Start of INPUT MATERIAL
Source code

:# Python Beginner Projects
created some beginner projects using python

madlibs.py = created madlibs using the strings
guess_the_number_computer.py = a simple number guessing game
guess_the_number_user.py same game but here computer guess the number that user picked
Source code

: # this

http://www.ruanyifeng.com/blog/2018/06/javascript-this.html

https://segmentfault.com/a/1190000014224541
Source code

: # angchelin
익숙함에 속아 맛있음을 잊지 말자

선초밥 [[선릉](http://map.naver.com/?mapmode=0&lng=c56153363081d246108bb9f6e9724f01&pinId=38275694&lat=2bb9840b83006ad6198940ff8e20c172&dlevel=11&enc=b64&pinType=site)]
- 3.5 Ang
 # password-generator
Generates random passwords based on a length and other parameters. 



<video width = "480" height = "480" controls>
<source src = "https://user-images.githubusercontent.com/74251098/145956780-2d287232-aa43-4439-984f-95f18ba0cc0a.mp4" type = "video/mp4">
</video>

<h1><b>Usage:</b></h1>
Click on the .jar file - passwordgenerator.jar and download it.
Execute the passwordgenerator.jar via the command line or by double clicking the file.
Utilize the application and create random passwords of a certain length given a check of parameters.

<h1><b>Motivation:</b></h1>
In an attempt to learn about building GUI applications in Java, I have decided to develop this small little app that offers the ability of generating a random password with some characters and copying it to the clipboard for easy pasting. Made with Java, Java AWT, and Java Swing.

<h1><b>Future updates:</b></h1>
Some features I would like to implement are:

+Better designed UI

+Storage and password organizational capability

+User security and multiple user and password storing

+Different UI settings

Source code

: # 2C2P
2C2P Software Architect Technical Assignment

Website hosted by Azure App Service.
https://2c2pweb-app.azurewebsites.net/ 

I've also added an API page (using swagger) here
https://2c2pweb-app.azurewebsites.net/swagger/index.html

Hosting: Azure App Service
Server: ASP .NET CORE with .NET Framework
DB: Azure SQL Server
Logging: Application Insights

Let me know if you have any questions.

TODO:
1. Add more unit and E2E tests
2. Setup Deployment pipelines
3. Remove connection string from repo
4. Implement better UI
End of INPUT MATERIAL
YOUR ASSIGNMENT => Bring together each line above where the string "passwords" turns up.

TASK OUTPUT =>
Generates random passwords based on a length and other parameters. 
Utilize the application and create random passwords of a certain length given a check of parameters.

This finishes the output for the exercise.